LA SENTENCIA DEL TRIBUNAL Apeló la demandada, y el Tribunal Superior del Distrito Judicial de Medellín, mediante la sentencia de 13 de agosto de 2008 (folios 114 a 123 C. del T.), confirmó la decisión del a-quo e impuso costas al demandado. Para lo que interesa al recurso, el sentenciador de alzada sostuvo: “…Pues bien. El tema que ocupa la atención de la Sala se ha examinado en diversas oportunidades, y el criterio que se tiene al respecto coincide con el del Juzgador de primera instancia, que a su vez se apoya en reiterados pronunciamientos de la Sala de Casación Laboral de la Corte Suprema Justicia, encargada de unificar la jurisprudencia nacional en materia laboral, en los cuales se ha analizado el marco normativo aplicable en materia pensional a un servidor de una entidad pública que se ha transformado en una de naturaleza jurídica privada, y se ha concluido que al trabajador oficial beneficiario del régimen de transición previsto en el artículo 36 de la Ley 100 de 1993 " se le continúan aplicando los requisitos establecidos en el régimen anterior aunque en virtud de un hecho posterior se produzca la privatización de la entidad empleadora ", porque " su condición jurídica no puede mutar por tal hecho posterior, y por eso, una vez acredite los requisitos exigidos por la legislación aplicable a su especial situación para acceder a la pensión de jubilación, el trabajador tendrá derecho a su reconocimiento " (Sentencia de 12de octubre de 2004) “Ese criterio lo ha esbozado la Corporación en las sentencias de 12 de diciembre de 2001; 23 de mayo de 2002, radicado 17.388; 11 de diciembre de 2002, radicado 18.963; 18 de febrero de 2003, radicado 19.440; 17 de marzo de 2003, radicado 22.681; y 12 de octubre de 2004, radicado 21.901…” Más adelante agregó: “ Como el accionante laboró para la entidad demandada entre el 27 de noviembre de 1970 y el 30 de mayo de 1991 y es beneficiario del régimen de transición previsto en el artículo 36 de la Ley 100 de 1993 - atendiendo los presupuestos de edad y tiempo de servicio contemplados en esta disposición -, el régimen pensional que se le aplica es el consagrado en la Ley 33 de 1985, que exige 55 años de edad para adquirir el derecho a la pensión de jubilación.” “Por lo tanto, el citado tiene derecho a la pensión que reclama en su demanda.

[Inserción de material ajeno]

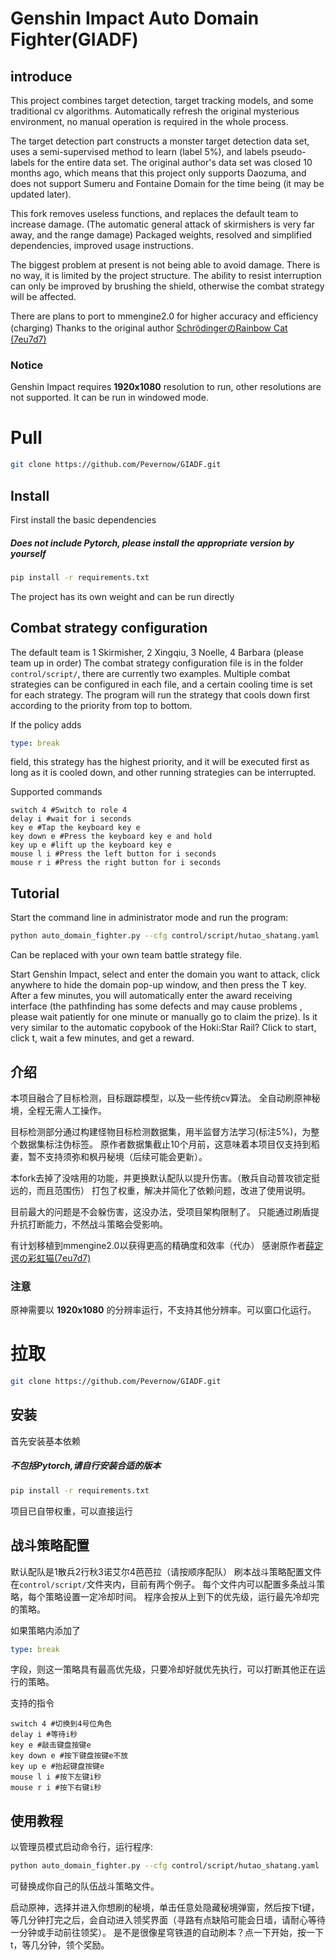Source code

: # Genshin Impact Auto Domain Fighter(GIADF)
## introduce
This project combines target detection, target tracking models, and some traditional cv algorithms.
Automatically refresh the original mysterious environment, no manual operation is required in the whole process.

The target detection part constructs a monster target detection data set, uses a semi-supervised method to learn (label 5%), and labels pseudo-labels for the entire data set.
The original author's data set was closed 10 months ago, which means that this project only supports Daozuma, and does not support Sumeru and Fontaine Domain for the time being (it may be updated later).

This fork removes useless functions, and replaces the default team to increase damage. (The automatic general attack of skirmishers is very far away, and the range damage)
Packaged weights, resolved and simplified dependencies, improved usage instructions.

The biggest problem at present is not being able to avoid damage. There is no way, it is limited by the project structure.
The ability to resist interruption can only be improved by brushing the shield, otherwise the combat strategy will be affected.

There are plans to port to mmengine2.0 for higher accuracy and efficiency (charging)
Thanks to the original author [SchrödingerのRainbow Cat (7eu7d7)](https://space.bilibili.com/8205465)

### Notice
Genshin Impact requires **1920x1080** resolution to run, other resolutions are not supported. It can be run in windowed mode.

# Pull
```bash
git clone https://github.com/Pevernow/GIADF.git
```
## Install
First install the basic dependencies
##### Does not include Pytorch, please install the appropriate version by yourself
```bash
pip install -r requirements.txt
```

The project has its own weight and can be run directly
## Combat strategy configuration
The default team is 1 Skirmisher, 2 Xingqiu, 3 Noelle, 4 Barbara (please team up in order)
The combat strategy configuration file is in the folder ```control/script/```, there are currently two examples.
Multiple combat strategies can be configured in each file, and a certain cooling time is set for each strategy.
The program will run the strategy that cools down first according to the priority from top to bottom.

If the policy adds
```yaml
type: break
```
field, this strategy has the highest priority, and it will be executed first as long as it is cooled down, and other running strategies can be interrupted.

Supported commands
```
switch 4 #Switch to role 4
delay i #wait for i seconds
key e #Tap the keyboard key e
key down e #Press the keyboard key e and hold
key up e #lift up the keyboard key e
mouse l i #Press the left button for i seconds
mouse r i #Press the right button for i seconds
```

## Tutorial
Start the command line in administrator mode and run the program:
```bash
python auto_domain_fighter.py --cfg control/script/hutao_shatang.yaml
```
Can be replaced with your own team battle strategy file.

Start Genshin Impact, select and enter the domain you want to attack, click anywhere to hide the domain pop-up window, and then press the T key. After a few minutes, you will automatically enter the award receiving interface (the pathfinding has some defects and may cause problems , please wait patiently for one minute or manually go to claim the prize).
Is it very similar to the automatic copybook of the Hoki:Star Rail? Click to start, click t, wait a few minutes, and get a reward.
## 介绍
本项目融合了目标检测，目标跟踪模型，以及一些传统cv算法。
全自动刷原神秘境，全程无需人工操作。

目标检测部分通过构建怪物目标检测数据集，用半监督方法学习(标注5%)，为整个数据集标注伪标签。
原作者数据集截止10个月前，这意味着本项目仅支持到稻妻，暂不支持须弥和枫丹秘境（后续可能会更新）。

本fork去掉了没啥用的功能，并更换默认配队以提升伤害。（散兵自动普攻锁定挺远的，而且范围伤）
打包了权重，解决并简化了依赖问题，改进了使用说明。

目前最大的问题是不会躲伤害，这没办法，受项目架构限制了。
只能通过刷盾提升抗打断能力，不然战斗策略会受影响。

有计划移植到mmengine2.0以获得更高的精确度和效率（代办）
感谢原作者[薛定谔の彩虹猫(7eu7d7)](https://space.bilibili.com/8205465)

### 注意
原神需要以 **1920x1080** 的分辨率运行，不支持其他分辨率。可以窗口化运行。

# 拉取
```bash
git clone https://github.com/Pevernow/GIADF.git
```
## 安装
首先安装基本依赖
##### 不包括Pytorch,请自行安装合适的版本
```bash
pip install -r requirements.txt
```

项目已自带权重，可以直接运行
## 战斗策略配置
默认配队是1散兵2行秋3诺艾尔4芭芭拉（请按顺序配队）
刷本战斗策略配置文件在```control/script/```文件夹内，目前有两个例子。
每个文件内可以配置多条战斗策略，每个策略设置一定冷却时间。
程序会按从上到下的优先级，运行最先冷却完的策略。

如果策略内添加了
```yaml
type: break
```
字段，则这一策略具有最高优先级，只要冷却好就优先执行，可以打断其他正在运行的策略。

支持的指令
```
switch 4 #切换到4号位角色
delay i #等待i秒
key e #敲击键盘按键e
key down e #按下键盘按键e不放
key up e #抬起键盘按键e
mouse l i #按下左键i秒
mouse r i #按下右键i秒
```

## 使用教程
以管理员模式启动命令行，运行程序:
```bash
python auto_domain_fighter.py --cfg control/script/hutao_shatang.yaml
```
可替换成你自己的队伍战斗策略文件。

启动原神，选择并进入你想刷的秘境，单击任意处隐藏秘境弹窗，然后按下t键，等几分钟打完之后，会自动进入领奖界面（寻路有点缺陷可能会日墙，请耐心等待一分钟或手动前往领奖）。
是不是很像星穹铁道的自动刷本？点一下开始，按一下t，等几分钟，领个奖励。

Pensión que de acuerdo a reciente criterio de la Sala de Casación Laboral de la Corte, que esta Sala de Decisión comparte, se debe calcular con el monto establecido en la Ley 33 de 1985, o sea, con el 75%, pero con un ingreso base de liquidación equivalente al promedio de lo percibido en el último año de servicios por el actor, actualizado en los términos previstos por el inciso 3° del artículo 36 de la Ley 100 de 1993, considerando que el mencionado no devengó ni cotizó suma alguna en el tiempo que le hacía falta para acceder a su pensión de jubilación, tal y como lo explicó el Juzgador de primera instancia, apoyado en la sentencia referida.” Y opera la actualización de la base salarial para liquidar la pensión de jubilación, porque además de que así lo ordena el artículo 36 de la Ley 100 de 1993, de calcularse aquella con una suma devaluada se desconocería no solo el hecho notorio de la inflación sino también claros principios constitucionales, tal y como lo expuso la Sala Plena de la Corte Constitucional en su sentencia SU-400 de 28 de agosto de 1997: " La Corte Constitucional en sentencia T-418 de 9 de septiembre de 1996, dejó en claro que lo obligado al pago de salarios, prestaciones y pensiones deben asumir, además el cubrimiento íntegro de las sumas correspondientes a la actualización de los valores que hayan venido reteniendo a los trabajadores, desde el momento en que adquirieron el derecho al pago hasta el instante en que este se produzca efectivamente.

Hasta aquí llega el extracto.